The result should be every line of the listing that contains "career".

(MATERIAL FOR THIS TASK begins)

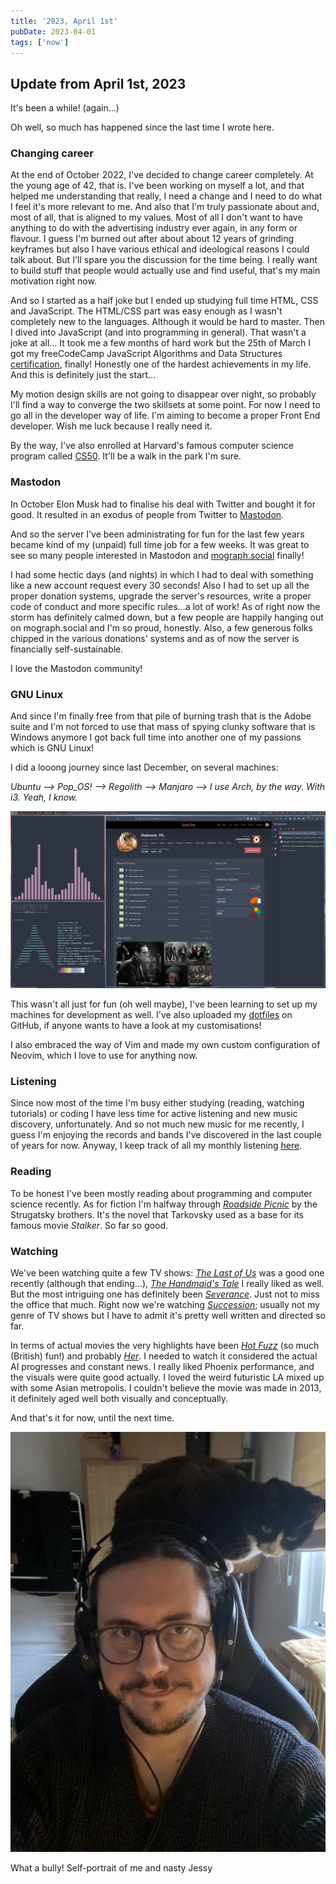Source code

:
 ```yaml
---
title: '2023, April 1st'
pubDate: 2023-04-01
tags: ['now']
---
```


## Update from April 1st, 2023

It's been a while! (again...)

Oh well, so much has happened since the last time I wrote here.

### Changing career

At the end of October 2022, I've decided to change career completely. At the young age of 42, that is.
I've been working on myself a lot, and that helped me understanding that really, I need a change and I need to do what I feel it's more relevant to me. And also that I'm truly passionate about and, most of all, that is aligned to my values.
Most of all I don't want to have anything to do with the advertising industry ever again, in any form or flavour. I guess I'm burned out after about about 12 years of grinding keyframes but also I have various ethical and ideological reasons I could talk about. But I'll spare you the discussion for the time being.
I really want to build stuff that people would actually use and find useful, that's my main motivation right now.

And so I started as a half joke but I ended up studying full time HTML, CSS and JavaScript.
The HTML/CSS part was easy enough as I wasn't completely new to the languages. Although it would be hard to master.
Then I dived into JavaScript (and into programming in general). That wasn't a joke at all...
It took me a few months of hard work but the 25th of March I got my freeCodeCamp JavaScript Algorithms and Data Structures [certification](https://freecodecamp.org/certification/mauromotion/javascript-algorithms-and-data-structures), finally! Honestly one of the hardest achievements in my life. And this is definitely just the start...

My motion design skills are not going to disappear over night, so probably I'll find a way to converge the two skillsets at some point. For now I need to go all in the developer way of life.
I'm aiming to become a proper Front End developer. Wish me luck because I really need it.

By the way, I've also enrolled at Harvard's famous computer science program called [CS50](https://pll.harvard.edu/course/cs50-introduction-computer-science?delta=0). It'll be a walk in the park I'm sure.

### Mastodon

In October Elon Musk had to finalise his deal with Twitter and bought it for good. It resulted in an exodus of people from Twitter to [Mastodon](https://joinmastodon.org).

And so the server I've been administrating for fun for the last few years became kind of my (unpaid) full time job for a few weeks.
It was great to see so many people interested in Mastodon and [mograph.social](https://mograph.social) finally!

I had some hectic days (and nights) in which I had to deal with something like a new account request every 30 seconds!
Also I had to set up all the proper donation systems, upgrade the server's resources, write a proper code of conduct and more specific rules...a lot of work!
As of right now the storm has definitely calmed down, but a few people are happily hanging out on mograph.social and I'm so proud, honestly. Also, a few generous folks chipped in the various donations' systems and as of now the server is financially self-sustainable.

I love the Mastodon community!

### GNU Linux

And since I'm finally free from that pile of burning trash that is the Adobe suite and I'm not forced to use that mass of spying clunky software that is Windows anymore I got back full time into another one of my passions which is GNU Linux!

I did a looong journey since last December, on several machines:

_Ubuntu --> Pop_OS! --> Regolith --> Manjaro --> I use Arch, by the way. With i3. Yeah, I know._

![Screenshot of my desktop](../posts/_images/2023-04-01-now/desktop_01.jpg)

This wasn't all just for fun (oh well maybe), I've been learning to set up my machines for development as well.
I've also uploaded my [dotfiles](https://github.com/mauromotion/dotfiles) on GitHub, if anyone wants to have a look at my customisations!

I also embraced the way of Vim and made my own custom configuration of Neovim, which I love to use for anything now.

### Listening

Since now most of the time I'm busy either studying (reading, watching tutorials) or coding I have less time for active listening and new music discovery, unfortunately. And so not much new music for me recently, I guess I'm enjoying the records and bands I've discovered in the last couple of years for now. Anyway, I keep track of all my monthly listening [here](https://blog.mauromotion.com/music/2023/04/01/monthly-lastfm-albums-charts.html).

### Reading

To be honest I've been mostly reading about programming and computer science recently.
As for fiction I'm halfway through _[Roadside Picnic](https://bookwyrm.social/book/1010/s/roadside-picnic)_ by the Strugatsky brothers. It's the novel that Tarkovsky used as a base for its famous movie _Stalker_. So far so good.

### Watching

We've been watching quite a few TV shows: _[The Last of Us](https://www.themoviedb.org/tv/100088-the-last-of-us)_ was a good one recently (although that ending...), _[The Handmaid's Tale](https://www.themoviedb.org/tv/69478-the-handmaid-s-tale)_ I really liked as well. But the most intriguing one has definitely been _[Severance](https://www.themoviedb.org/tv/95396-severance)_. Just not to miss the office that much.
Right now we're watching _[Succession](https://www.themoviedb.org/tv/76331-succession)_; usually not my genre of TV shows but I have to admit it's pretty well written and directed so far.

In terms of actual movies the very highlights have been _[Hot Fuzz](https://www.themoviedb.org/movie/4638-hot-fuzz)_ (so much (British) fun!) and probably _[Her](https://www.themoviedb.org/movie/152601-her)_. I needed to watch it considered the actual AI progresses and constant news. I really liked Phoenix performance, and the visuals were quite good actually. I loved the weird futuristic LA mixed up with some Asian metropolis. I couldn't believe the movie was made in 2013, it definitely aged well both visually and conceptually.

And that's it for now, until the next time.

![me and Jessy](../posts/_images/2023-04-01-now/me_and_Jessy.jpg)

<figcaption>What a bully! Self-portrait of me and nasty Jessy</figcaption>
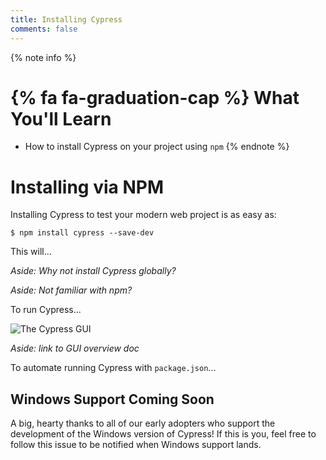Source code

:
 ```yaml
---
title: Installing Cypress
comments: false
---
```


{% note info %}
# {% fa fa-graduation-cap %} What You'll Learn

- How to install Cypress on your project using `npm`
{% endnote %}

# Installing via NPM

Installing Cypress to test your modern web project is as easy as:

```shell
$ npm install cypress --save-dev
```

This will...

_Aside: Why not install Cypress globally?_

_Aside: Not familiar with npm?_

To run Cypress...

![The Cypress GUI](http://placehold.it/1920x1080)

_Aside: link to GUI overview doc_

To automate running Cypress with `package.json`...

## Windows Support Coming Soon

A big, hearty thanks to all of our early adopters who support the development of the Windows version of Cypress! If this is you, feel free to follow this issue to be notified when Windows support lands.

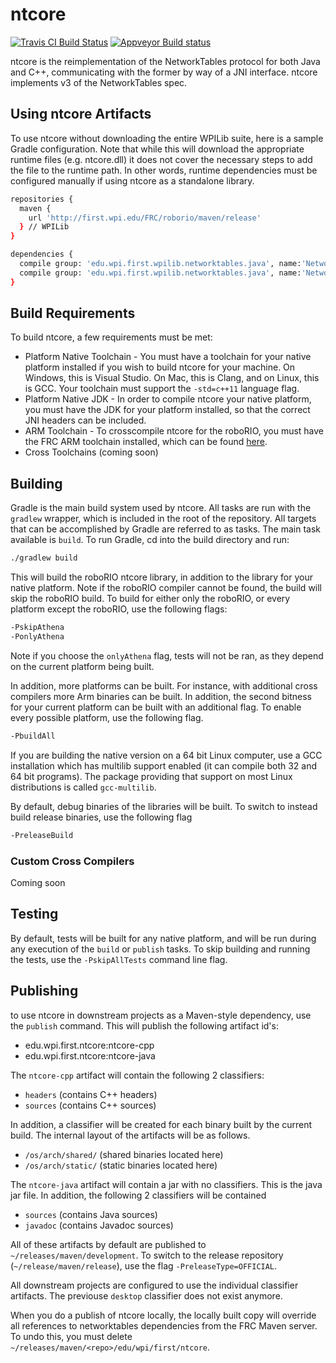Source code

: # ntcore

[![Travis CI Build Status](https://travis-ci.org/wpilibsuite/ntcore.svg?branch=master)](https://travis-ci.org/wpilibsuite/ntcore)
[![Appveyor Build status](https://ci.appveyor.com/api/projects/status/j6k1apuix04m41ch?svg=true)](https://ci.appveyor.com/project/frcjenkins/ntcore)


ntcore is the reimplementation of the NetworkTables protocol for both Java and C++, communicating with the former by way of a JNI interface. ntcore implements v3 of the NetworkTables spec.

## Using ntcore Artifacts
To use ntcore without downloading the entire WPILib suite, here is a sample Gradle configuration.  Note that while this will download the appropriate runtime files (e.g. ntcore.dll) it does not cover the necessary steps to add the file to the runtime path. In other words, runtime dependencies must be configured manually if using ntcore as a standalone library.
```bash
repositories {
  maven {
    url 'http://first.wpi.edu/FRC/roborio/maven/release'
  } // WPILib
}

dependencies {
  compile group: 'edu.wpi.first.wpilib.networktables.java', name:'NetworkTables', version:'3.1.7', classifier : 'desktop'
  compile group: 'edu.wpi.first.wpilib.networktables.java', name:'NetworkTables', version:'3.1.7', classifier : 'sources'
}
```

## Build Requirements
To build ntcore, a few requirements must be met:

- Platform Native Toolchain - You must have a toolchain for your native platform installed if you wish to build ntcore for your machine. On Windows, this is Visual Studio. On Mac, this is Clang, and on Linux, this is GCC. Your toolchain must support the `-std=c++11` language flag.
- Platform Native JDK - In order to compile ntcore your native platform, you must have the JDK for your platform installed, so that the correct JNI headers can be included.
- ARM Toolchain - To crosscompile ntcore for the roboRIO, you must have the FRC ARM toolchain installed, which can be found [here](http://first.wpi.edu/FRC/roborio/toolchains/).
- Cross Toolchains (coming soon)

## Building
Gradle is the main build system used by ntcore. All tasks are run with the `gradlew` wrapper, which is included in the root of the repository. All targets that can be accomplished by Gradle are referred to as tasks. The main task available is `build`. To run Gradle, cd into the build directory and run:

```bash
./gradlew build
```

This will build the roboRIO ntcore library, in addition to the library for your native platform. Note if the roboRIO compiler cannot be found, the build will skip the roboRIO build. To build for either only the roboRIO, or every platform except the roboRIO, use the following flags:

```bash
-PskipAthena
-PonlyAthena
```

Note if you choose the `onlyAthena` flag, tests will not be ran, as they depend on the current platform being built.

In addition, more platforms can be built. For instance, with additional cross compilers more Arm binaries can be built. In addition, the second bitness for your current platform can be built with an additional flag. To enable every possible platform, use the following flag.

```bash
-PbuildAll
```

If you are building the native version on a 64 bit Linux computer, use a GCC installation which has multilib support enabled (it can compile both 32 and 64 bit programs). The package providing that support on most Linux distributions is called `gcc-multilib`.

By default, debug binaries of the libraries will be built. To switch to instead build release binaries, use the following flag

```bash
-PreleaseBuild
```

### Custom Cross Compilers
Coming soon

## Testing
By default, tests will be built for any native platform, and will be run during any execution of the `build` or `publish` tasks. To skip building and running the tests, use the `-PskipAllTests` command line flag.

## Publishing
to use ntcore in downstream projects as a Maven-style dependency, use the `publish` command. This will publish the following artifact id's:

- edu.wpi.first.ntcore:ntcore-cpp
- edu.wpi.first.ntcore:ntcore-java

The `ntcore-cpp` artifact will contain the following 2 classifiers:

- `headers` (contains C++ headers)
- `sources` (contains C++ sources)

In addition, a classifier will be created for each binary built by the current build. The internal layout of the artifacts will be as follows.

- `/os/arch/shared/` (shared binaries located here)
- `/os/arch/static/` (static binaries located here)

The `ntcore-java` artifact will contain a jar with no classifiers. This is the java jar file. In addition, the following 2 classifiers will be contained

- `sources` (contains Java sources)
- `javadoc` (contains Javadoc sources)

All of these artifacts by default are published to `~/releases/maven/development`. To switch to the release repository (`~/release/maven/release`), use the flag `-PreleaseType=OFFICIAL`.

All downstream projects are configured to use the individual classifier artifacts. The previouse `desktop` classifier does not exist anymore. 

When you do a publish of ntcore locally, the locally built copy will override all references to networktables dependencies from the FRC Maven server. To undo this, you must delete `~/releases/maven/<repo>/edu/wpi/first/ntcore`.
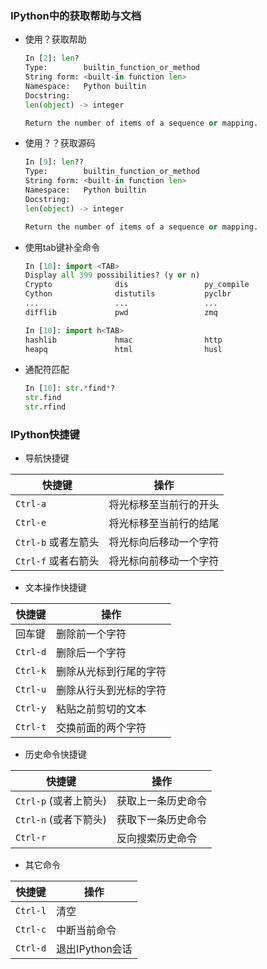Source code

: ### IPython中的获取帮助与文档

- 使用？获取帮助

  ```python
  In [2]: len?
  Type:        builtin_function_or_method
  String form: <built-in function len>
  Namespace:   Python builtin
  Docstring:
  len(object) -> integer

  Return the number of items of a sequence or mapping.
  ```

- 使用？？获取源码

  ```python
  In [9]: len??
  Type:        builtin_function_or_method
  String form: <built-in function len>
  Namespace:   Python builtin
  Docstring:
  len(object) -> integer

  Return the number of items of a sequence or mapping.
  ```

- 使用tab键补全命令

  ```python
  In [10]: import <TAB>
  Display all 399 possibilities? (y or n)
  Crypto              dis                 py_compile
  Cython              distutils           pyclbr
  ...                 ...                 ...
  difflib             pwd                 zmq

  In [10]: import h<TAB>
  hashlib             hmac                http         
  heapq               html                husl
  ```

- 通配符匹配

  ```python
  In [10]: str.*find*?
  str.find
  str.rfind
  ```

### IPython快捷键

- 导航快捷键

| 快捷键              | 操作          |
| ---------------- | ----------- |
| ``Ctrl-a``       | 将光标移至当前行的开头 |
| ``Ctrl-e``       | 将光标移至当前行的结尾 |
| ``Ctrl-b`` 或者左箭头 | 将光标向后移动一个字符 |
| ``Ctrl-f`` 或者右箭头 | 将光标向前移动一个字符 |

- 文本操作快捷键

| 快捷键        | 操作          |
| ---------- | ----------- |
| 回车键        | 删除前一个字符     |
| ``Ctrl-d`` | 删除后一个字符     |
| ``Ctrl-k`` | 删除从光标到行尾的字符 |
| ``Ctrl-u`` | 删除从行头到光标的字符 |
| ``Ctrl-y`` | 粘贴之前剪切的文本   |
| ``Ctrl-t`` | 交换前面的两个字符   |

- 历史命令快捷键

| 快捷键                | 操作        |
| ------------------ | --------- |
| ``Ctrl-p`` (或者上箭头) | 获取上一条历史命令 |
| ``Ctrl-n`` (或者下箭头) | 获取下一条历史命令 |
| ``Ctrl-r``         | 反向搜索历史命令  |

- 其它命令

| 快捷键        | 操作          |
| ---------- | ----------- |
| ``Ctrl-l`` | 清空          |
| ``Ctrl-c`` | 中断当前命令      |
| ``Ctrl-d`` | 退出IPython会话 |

(MATERIAL FOR THIS TASK ends)

> [WRITTEN SOLUTION]
### Changing career
At the end of October 2022, I've decided to change career completely. At the young age of 42, that is.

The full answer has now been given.